[Task item]:
Going through the entries below, tally the lines that hold the word "better" and state the result alone.

[Source material]:
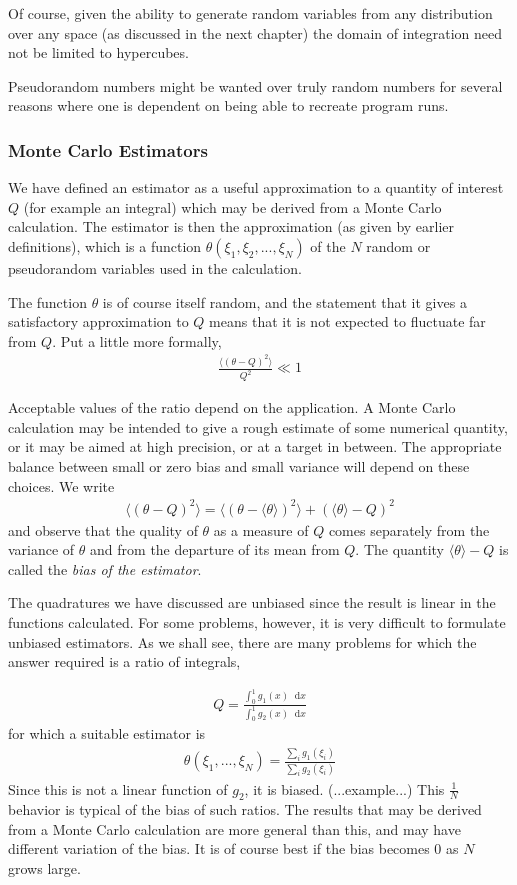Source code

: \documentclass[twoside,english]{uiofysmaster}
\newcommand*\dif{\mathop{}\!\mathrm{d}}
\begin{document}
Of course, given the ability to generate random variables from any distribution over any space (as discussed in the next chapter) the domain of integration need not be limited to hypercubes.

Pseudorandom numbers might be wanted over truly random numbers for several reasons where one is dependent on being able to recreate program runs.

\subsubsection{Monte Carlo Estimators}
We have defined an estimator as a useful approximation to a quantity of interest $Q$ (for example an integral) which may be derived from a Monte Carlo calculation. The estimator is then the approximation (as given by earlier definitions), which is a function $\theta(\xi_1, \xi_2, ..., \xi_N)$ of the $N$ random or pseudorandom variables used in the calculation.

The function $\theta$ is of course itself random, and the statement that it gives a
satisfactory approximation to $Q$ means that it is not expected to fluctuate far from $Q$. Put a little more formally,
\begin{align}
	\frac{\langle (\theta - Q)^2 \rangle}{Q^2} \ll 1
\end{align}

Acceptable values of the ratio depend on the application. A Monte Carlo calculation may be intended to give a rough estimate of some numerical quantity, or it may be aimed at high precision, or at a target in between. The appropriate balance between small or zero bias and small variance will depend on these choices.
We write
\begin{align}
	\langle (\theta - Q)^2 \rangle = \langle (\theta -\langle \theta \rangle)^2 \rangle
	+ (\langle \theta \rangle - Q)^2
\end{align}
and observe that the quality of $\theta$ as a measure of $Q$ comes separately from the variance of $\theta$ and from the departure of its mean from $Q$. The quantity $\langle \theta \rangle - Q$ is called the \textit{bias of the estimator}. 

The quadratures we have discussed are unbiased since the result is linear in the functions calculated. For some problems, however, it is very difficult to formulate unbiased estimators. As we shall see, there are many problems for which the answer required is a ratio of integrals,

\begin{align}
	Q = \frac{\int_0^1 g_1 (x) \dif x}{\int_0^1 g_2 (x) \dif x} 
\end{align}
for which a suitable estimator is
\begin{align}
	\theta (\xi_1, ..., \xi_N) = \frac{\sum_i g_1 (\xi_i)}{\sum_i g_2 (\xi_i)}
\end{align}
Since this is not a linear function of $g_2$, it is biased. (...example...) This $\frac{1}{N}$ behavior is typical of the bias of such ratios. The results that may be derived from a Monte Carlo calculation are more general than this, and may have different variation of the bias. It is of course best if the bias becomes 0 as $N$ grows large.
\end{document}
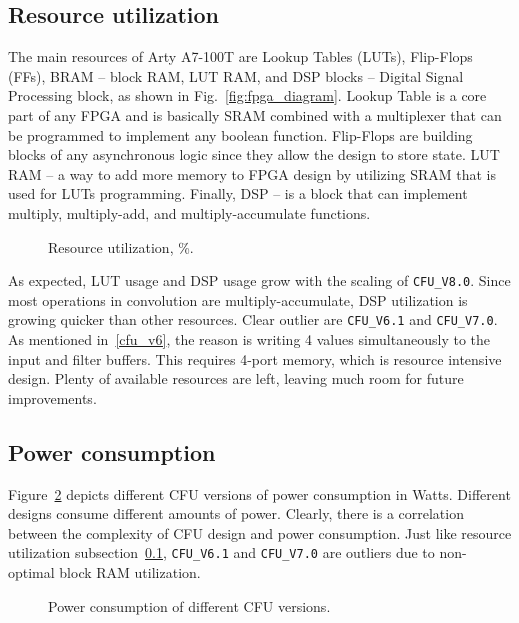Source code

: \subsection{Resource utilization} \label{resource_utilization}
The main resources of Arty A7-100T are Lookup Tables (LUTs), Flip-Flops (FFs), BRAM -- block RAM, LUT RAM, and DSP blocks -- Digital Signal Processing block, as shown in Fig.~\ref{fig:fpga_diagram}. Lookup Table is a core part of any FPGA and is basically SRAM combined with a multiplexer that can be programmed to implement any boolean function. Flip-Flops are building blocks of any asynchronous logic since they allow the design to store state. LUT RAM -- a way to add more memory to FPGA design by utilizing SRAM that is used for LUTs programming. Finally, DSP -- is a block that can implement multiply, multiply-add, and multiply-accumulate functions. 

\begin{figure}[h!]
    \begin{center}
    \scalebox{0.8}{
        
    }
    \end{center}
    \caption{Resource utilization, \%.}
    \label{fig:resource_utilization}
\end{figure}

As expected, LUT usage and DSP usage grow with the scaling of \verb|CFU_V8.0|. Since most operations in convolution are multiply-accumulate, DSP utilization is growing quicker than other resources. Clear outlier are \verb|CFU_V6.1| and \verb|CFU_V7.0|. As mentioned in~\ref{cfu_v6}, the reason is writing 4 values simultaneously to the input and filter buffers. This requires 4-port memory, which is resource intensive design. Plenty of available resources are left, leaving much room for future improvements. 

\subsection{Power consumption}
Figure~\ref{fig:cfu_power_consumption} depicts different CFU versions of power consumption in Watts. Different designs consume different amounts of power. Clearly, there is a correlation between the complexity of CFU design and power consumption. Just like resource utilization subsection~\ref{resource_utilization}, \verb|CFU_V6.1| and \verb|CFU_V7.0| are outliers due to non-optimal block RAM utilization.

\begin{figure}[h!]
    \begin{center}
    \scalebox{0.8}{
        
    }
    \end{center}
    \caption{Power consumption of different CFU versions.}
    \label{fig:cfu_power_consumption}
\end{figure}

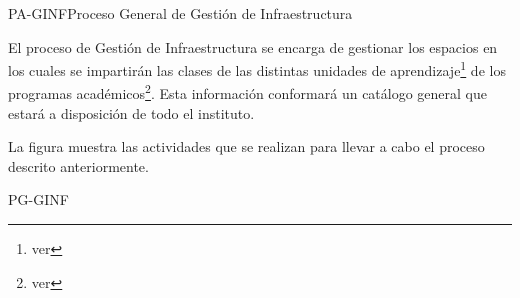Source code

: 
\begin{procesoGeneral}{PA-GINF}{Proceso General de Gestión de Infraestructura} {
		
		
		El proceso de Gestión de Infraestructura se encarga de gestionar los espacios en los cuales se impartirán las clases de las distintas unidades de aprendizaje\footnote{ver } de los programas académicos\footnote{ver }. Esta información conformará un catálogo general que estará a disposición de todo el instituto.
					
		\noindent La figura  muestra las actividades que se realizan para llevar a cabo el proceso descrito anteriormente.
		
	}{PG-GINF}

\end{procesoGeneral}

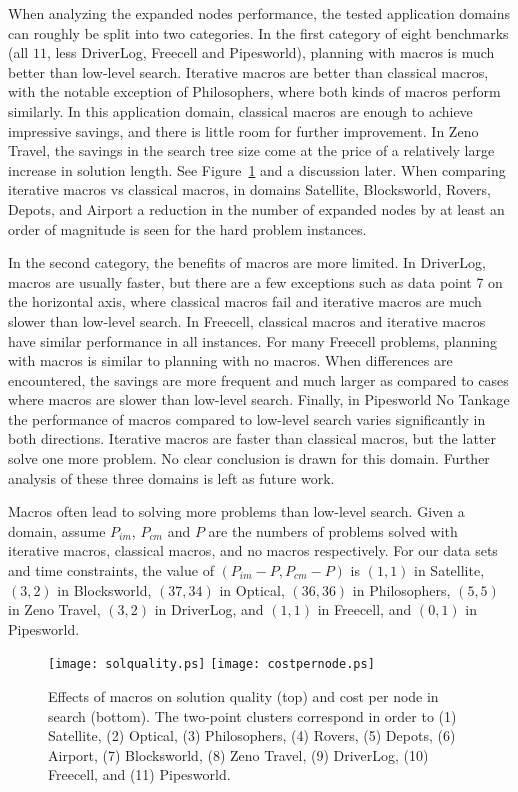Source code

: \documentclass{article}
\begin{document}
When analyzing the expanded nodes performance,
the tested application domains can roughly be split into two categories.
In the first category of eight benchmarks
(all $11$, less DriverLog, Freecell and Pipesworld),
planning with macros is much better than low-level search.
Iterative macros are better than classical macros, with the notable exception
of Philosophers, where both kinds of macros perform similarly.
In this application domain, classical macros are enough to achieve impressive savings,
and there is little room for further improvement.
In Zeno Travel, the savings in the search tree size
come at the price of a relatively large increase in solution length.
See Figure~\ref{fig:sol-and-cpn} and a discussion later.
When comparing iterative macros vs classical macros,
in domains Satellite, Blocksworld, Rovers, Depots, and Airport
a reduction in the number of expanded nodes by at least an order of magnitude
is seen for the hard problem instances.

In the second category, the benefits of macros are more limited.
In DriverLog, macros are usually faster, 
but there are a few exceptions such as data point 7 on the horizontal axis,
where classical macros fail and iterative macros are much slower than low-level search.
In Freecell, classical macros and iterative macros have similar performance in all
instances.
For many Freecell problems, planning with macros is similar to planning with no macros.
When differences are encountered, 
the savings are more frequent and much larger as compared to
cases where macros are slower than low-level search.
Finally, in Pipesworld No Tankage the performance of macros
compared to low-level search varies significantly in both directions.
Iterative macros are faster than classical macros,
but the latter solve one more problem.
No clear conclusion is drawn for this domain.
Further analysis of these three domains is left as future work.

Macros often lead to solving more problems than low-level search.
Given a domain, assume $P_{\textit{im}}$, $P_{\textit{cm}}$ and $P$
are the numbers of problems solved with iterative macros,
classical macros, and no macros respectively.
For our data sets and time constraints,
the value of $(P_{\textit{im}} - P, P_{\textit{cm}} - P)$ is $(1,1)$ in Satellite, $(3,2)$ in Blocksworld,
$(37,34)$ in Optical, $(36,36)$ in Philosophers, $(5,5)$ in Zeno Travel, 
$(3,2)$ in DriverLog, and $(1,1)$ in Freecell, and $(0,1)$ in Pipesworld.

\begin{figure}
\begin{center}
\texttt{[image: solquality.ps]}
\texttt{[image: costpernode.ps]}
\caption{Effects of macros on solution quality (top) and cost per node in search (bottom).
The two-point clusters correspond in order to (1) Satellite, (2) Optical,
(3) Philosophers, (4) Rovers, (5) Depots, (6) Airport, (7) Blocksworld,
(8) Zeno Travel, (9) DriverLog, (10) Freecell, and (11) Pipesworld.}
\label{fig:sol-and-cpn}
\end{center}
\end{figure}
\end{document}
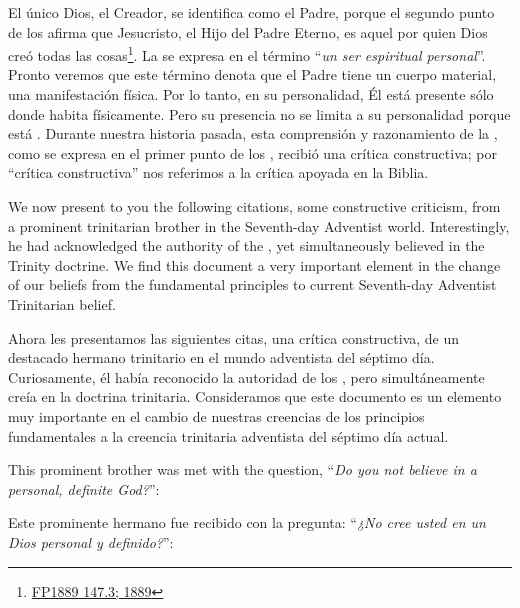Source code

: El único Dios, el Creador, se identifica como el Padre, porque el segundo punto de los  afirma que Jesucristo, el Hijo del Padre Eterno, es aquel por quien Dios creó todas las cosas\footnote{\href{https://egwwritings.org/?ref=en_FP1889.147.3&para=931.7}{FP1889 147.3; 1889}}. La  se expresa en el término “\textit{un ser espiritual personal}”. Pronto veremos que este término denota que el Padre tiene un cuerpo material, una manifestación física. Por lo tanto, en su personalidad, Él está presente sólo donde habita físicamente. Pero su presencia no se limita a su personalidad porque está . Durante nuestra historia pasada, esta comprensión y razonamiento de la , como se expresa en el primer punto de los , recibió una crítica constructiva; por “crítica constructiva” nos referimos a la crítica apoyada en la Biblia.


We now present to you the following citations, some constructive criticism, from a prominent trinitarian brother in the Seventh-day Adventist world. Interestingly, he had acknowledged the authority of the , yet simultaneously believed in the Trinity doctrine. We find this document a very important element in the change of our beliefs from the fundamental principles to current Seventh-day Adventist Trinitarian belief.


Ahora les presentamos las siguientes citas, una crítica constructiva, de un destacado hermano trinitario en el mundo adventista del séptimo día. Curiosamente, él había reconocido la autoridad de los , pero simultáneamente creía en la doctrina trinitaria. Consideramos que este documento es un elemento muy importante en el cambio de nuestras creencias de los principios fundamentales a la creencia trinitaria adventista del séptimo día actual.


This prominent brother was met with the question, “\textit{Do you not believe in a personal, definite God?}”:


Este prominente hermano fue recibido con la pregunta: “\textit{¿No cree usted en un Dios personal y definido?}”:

[Your response]:
2